When Not To Serialize

By Benjamin Supnik

Over a decade ago, I wrote a blog post about WorldEditor's file format design and, in particular, why I didn't reuse the serialization code from the undo system to write objects out to disk. The TL;DR version is that the undo system is a straight serialization of the in-memory objects, and I didn't want to tie the permanent file format on disk to the in-memory data model. That was a good design decision. I have no regrets! The only problem is: the whole premise of the post is quite misleading because: While WorldEditor does not use its in memory format as a direct representation of objects, it absolutely does use its in-memory linkage between objects to persist higher level data structures. And this turns out to be just as bad. WorldEditor's data model works more or less like this (simplified):
  • A document is made up of ... um ... things.
  • Every thing has an optional parent and zero or more ordered children, referred to by ID.
  • Higher level structures are made by trees of things.
For example, a polygon is a thing that has its contours as children (the first contour is the outer contour and the subsequent ones are holes). Contours, in turn, are things that have vertices as children, defining their path. In a WorldEditor document, a taxiway is a cluster of things with various IDs; to rebuild the full geometric information of a taxiway (which is a polygon) you need to use the parent-child relationships and look up the contours and vertices.
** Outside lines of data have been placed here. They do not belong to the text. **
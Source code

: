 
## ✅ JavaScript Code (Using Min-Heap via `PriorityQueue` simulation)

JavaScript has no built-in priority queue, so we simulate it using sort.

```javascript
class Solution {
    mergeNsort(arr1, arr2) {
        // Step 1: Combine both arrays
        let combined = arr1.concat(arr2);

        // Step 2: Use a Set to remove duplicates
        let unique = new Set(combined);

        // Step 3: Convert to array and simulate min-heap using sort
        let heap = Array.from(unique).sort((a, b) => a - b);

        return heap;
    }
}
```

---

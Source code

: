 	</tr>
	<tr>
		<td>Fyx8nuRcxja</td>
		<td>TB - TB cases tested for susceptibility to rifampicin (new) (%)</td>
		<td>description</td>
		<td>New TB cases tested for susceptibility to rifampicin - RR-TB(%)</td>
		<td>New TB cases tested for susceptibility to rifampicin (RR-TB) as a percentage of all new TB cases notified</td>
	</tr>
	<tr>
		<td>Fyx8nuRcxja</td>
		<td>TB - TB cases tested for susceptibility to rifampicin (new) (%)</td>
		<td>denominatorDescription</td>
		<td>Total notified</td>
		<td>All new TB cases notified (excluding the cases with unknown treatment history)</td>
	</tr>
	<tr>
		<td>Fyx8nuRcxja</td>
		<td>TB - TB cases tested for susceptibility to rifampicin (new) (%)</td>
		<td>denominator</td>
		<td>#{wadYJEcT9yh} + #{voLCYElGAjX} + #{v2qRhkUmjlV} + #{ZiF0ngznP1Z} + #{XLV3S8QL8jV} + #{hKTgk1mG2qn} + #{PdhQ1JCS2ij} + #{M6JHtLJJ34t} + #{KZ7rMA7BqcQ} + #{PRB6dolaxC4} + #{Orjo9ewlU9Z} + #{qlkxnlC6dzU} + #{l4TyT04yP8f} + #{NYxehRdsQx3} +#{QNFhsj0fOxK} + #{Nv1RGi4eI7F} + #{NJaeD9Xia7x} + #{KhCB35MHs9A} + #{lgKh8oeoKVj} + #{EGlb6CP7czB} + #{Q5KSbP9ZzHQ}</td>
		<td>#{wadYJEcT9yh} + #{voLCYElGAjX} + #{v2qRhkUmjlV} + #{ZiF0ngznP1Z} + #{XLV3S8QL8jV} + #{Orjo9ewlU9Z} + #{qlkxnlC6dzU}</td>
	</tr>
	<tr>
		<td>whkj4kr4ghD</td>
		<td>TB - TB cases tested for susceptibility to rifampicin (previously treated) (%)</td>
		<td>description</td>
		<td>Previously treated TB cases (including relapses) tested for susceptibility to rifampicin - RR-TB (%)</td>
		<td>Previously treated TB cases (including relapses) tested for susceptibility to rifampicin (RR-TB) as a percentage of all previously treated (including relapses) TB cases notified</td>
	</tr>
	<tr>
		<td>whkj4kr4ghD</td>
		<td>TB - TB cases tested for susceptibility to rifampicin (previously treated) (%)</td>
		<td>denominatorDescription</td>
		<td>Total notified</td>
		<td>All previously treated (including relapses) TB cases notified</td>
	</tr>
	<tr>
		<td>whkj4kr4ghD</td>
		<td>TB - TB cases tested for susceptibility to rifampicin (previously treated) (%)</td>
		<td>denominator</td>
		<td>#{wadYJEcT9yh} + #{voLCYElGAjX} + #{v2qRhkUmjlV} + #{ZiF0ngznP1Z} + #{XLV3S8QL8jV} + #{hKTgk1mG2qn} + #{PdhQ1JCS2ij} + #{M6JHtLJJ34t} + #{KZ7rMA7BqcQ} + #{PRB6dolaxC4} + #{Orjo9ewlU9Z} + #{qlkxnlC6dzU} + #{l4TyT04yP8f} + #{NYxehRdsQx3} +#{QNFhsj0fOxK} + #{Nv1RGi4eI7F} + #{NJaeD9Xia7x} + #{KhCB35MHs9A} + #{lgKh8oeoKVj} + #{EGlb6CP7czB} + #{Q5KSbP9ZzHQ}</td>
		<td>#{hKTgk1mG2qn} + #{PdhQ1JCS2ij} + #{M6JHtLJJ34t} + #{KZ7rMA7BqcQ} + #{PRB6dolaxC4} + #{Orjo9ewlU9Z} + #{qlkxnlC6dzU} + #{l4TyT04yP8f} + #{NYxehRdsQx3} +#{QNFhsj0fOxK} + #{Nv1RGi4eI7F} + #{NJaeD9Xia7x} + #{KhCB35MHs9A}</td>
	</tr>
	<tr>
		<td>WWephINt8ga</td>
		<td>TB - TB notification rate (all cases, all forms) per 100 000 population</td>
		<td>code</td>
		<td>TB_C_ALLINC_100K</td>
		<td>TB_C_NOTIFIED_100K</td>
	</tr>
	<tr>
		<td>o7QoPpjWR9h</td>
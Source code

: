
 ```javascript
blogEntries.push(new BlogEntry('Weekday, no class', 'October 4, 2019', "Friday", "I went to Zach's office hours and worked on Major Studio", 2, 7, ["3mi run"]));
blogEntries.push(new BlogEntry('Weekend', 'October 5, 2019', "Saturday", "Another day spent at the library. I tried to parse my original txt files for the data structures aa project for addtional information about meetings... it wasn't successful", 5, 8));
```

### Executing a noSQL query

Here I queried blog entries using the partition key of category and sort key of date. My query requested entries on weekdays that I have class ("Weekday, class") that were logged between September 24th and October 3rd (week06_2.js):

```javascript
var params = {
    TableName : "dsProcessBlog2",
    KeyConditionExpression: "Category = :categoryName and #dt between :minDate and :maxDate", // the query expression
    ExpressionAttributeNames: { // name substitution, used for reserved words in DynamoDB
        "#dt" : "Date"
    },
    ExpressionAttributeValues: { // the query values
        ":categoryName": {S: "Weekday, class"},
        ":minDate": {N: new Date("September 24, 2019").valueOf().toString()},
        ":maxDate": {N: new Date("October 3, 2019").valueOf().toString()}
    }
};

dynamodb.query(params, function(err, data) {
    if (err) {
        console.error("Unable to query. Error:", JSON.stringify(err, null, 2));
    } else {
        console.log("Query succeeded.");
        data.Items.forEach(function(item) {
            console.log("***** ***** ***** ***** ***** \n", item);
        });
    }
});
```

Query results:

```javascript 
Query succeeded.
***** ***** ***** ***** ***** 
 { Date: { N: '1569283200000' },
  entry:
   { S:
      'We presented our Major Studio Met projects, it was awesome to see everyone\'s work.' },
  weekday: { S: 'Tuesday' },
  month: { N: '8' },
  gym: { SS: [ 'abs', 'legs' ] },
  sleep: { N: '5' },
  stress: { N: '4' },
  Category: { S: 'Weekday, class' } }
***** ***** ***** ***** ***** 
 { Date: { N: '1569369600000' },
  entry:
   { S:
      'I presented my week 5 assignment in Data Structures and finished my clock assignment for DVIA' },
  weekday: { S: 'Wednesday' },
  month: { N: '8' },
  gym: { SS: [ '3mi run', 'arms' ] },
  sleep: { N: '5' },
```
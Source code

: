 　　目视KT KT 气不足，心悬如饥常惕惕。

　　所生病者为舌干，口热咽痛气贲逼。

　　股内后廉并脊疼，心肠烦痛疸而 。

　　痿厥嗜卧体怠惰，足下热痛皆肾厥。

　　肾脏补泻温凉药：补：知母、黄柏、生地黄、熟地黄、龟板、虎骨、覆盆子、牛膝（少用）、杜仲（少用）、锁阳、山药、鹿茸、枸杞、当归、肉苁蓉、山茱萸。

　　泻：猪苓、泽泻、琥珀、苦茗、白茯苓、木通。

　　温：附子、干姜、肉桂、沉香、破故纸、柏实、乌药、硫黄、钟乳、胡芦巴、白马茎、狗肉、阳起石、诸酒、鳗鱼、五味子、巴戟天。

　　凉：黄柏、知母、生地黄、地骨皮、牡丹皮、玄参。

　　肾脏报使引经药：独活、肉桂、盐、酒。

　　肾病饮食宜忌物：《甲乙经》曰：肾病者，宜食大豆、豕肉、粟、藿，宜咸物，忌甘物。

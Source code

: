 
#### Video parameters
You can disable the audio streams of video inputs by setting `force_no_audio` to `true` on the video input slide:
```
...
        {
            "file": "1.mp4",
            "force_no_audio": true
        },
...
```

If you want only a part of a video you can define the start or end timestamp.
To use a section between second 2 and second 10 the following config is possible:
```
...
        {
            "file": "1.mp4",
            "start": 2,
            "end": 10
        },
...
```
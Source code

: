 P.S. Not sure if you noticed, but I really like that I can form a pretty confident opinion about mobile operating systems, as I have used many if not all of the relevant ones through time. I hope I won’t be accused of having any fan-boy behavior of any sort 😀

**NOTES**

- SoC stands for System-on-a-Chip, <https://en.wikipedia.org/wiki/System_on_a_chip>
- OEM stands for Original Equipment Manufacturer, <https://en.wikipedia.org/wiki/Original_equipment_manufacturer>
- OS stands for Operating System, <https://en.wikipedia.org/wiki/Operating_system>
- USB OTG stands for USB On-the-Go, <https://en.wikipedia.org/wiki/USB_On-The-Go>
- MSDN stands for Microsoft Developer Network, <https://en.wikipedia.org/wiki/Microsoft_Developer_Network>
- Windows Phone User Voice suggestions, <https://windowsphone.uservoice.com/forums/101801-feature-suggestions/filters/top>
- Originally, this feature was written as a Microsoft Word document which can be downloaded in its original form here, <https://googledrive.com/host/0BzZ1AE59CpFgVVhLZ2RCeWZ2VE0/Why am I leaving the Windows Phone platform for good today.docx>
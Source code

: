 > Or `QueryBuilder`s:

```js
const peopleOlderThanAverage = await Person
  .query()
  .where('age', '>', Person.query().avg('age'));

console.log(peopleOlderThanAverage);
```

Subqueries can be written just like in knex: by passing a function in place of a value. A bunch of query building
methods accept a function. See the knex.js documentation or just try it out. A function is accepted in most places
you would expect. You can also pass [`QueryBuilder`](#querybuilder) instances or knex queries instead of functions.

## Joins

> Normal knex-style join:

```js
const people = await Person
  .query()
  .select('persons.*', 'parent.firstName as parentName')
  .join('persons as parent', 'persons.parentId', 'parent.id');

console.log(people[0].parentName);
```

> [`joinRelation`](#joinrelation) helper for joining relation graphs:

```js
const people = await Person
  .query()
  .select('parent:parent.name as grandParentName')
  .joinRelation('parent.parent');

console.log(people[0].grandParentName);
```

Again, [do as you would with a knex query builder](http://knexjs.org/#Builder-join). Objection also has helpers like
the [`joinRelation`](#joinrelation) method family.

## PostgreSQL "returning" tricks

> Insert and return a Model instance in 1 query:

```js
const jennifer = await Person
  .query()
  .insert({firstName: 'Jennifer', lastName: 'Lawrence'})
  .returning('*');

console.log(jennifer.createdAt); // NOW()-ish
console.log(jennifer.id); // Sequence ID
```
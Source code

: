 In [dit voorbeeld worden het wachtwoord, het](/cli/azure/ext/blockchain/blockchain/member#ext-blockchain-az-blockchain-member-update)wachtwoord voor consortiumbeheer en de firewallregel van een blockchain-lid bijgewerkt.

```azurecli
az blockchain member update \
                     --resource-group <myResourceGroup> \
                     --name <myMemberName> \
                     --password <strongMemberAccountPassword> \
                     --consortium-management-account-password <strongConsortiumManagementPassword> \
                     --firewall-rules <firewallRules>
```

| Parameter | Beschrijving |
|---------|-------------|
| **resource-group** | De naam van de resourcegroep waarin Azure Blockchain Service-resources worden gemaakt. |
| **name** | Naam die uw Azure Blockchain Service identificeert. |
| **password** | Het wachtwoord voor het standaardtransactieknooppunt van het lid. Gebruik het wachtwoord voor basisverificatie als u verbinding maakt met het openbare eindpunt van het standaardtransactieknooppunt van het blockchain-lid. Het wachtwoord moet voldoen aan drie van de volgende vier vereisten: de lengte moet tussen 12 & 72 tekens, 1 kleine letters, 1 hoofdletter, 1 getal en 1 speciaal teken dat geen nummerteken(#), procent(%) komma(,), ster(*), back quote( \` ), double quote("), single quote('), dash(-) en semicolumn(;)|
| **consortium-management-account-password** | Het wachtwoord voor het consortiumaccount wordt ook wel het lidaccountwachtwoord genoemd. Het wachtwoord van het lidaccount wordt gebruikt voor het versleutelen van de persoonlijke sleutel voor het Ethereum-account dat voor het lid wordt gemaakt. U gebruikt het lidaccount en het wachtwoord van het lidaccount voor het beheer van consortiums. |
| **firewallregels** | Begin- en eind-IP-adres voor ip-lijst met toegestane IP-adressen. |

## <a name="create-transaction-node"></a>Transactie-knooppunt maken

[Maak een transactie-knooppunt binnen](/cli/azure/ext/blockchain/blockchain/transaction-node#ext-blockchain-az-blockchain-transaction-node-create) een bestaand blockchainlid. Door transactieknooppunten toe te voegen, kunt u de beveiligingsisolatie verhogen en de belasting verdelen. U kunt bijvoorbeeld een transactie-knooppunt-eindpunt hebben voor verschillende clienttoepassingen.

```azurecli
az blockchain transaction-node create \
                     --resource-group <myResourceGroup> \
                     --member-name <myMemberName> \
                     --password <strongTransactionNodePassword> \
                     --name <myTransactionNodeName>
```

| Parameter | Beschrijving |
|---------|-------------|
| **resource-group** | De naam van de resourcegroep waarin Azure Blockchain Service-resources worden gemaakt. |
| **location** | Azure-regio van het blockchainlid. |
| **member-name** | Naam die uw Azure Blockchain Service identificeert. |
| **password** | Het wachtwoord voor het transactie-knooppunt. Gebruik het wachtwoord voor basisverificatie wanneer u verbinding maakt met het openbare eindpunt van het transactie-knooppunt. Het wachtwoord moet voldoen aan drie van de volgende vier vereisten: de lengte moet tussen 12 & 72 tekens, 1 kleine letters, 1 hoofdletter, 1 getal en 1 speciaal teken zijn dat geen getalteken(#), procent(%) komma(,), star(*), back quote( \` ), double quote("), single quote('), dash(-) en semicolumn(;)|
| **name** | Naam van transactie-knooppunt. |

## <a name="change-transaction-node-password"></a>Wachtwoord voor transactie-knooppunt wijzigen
For WorldEditor, the in memory representation is exactly this schema, so the cost of building our polygons in our document is zero. We just build our objects and go home happy.

This seems like a win!  Until... As it turns out, polygon has contours has vertices is a poor choice for an in-memory model of polygons. The big bug is: where are the edges??? In this model, edges are implicit - every pair of vertices defines one. Things get ugly when we want to select edges.  WorldEditor's selection model is based on an arbitrary set of selected things. But this means that if it's not a thing, it can't be selected. Ergo: we can't select edges. This in turn makes the UI counter-intuitive. We have to go to bind-bending levels of awkwardness to pretend edges are selected when they are not. The obvious thing to do would be to just add edges: introduce a new edge object that references its vertices, let the vertices reference adjacent edges, and go home happy. This change would be relatively straight forward...until we go to load an old document and all of the edges are missing. The fail here is that we've serialized our data structures. And this means we have to parse legacy files in terms of those data structures to understand an old file at all. Let's look at all of the fail. To load an old file post-refactor we need to either:
  • Keep separate code around that can rebuild the old file structures into memory in their old form, so that we can then migrate those old in-memory structures into new ones. That's potentially a lot of old code that we probably hate - we wouldn't have rewritten it into a radically different form if we liked it.*
  • Alternatively, we can create a new data model that can exist with both the layout of the old and new data design. E.g. we can say that edges are optional and then "upgrade" the data model by adding them in when missing. But this sucks because it adds a lot of requirements to an in-memory data model that should probably be focused on performance and correctness.
And of coarse, the old file format you're dealing with was never designed - it's just whatever you had in memory dumped out. That's not going to be a ton of fun to parse in the future.
The moral equivalent of this problem (using the container structures that bind together objects as a file format spec) is dumping your data structures directly into a serializer (e.g. boost::serialize or some other non-brain-damaged serialization system) and calling it a "file format".

To be clear: serializing your data structures is totally fine as long as file format stability over time is not a design goal. So for example, for undo state in WorldEditor this isn't a problem at all - undoes exist only per app run and don't have to interoperate between any instance of the app (let alone ones with code changes).

But if you need a file format that you will be able to continue to read after changing your code, serializing your containers is a poor choice, because the only way to read back the old data into the new code will be to create a shadow version of your data model (using those old containers) to get the data back, then migrate in memory. My view is: writing code to translate your in-memory data structure from its native memory format to a persistent on disk format is a feature, not a bug: that translation code provides the flexibility to allow your in-memory and on disk data layouts change independently - when you need to change one and not the other, you can add logic to the translator. Serialization code (and the more automagic, the more so) binds these things together tightly. This is a problem when the file format and the in-memory format have different design goals, e.g. data longevity vs. performance tuning. If you don't write that translation layer for the file format version 1, you'll have to write it for the file format version 2, and the thing you'll be translating won't be designed for longevity and sanity when parsing.

* We had to do this when migrating X-Plane 9's old binary file format (which was a memcpy of the actual airplane in memory) into X-Plane 10.  X-Plane 10 kept around a straight copy of all of the C structs, fread() them into place, and then copied the data out field by field. Since we moved to a key-value pair schema in X-Plane 10, things have been much easier.